As Resoluções do Conselho de Ministros que, desde 1 de Maio de 2021, têm servido para impor normas ao abrigo do Estado de Calamidade, vão buscar a sua legitimidade ao Decreto-Lei n.º 10-A/2020.

Sucede, todavia, que:

  • Esse Decreto-Lei n.º 10-A/2020 teve de ser ratificado pela Assembleia da República, através das Lei nº 1-A/2020, publicada em 19 de Março de 2020, que impôs o primeiro Estado de Emergência. Não deixo de estranhar e de sublinhar que uma Lei apenas dispõe para o futuro, e nunca retroactivamente, como foi o caso desta, que fez retroagir a produção dos seus efeitos, para seis dias atrás!

Apenas a Lei Penal tem efeitos retroativos, quando descriminaliza ou despenaliza condutas, o que bem se compreende.

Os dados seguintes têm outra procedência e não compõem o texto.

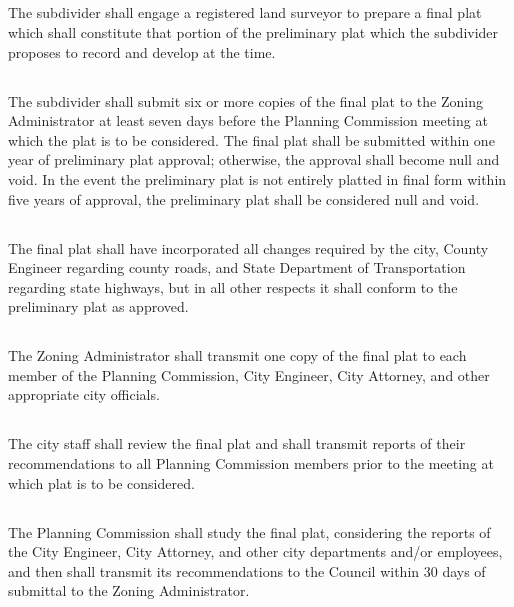 \subsection{}
The subdivider shall engage a registered land surveyor to prepare a final plat which shall constitute that portion of the preliminary plat which the subdivider proposes to record and develop at the time.
\subsection{}
The subdivider shall submit six or more copies of the final plat to the Zoning Administrator at least seven days before the Planning Commission meeting at which the plat is to be considered.  The final plat shall be submitted within one year of preliminary plat approval; otherwise, the approval shall become null and void.  In the event the preliminary plat is not entirely platted in final form within five years of approval, the preliminary plat shall be considered null and void.
\subsection{}
The final plat shall have incorporated all changes required by the city, County Engineer regarding county roads, and State Department of Transportation regarding state highways, but in all other respects it shall conform to the preliminary plat as approved.
\subsection{}
The Zoning Administrator shall transmit one copy of the final plat to each member of the Planning Commission, City Engineer, City Attorney, and other appropriate city officials.
\subsection{}
The city staff shall review the final plat and shall transmit reports of their recommendations to all Planning Commission members prior to the meeting at which plat is to be considered.
\subsection{}
The Planning Commission shall study the final plat, considering the reports of the City Engineer, City Attorney, and other city departments and/or employees, and then shall transmit its recommendations to the Council within 30 days of submittal to the Zoning Administrator.
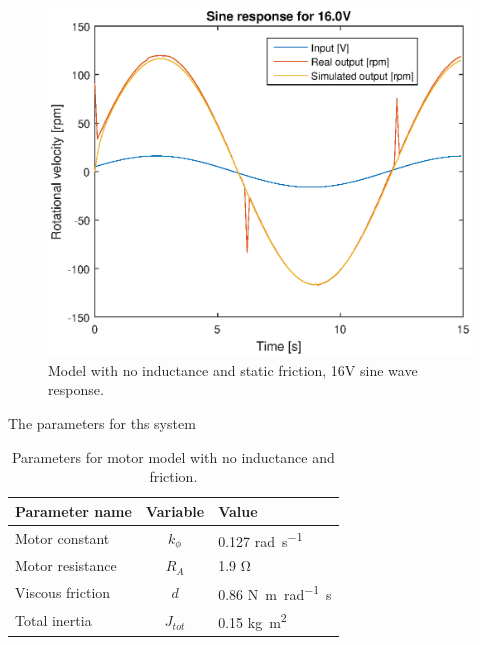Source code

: \begin{figure}[H]
    \centering
    \includegraphics[width=\textwidth]{./img/testrig_16Vsine_no_i_no_fric.eps}
    \caption{Model with no inductance and static friction, 16V sine wave response.}
    \label{fig:sin16_nof}
\end{figure}
The parameters for ths system 
\begin{table}[H]
\caption{Parameters for motor model with no inductance and friction.}
\label{table:model1table}
\begin{center}
\begin{tabular}{lcl}
\textbf{Parameter name} & \textbf{Variable} & \textbf{Value}\\
\toprule
Motor constant & $k_{\phi}$ & 0.127 \si{\radian\per\second} \\
Motor resistance & $R_A$ & 1.9 \si{\ohm} \\
Viscous friction & $d$ & 0.86 \si{\newton\meter\per\radian\second} \\
Total inertia & $J_{tot}$ & 0.15 \si{\kilogram\meter^{2}} \\
\bottomrule
\end{tabular}
\end{center}
\end{table}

O Governo não tem competência para poder dispor inovatoriamente em matérias que incidem sobre direitos, liberdades e garantias, em situação de calamidade, como tinha feito através desse Decreto-lei. Assim, à data em que o mesmo foi exarado, padecia de inconstitucionalidade orgânica, por violação do disposto na alínea b) do nº 1 do artigo 165º e do nº 1 do artigo 19º da Constituição da República Portuguesa.

Reparem, tentando simplificar o discurso: o Decreto-Lei nº 10-A/2020 decreta o primeiro Estado de Calamidade. A Lei nº 1-A/2020 decreta o primeiro Estado de Emergência, ratificando o Decreto-Lei promulgado seis dias antes.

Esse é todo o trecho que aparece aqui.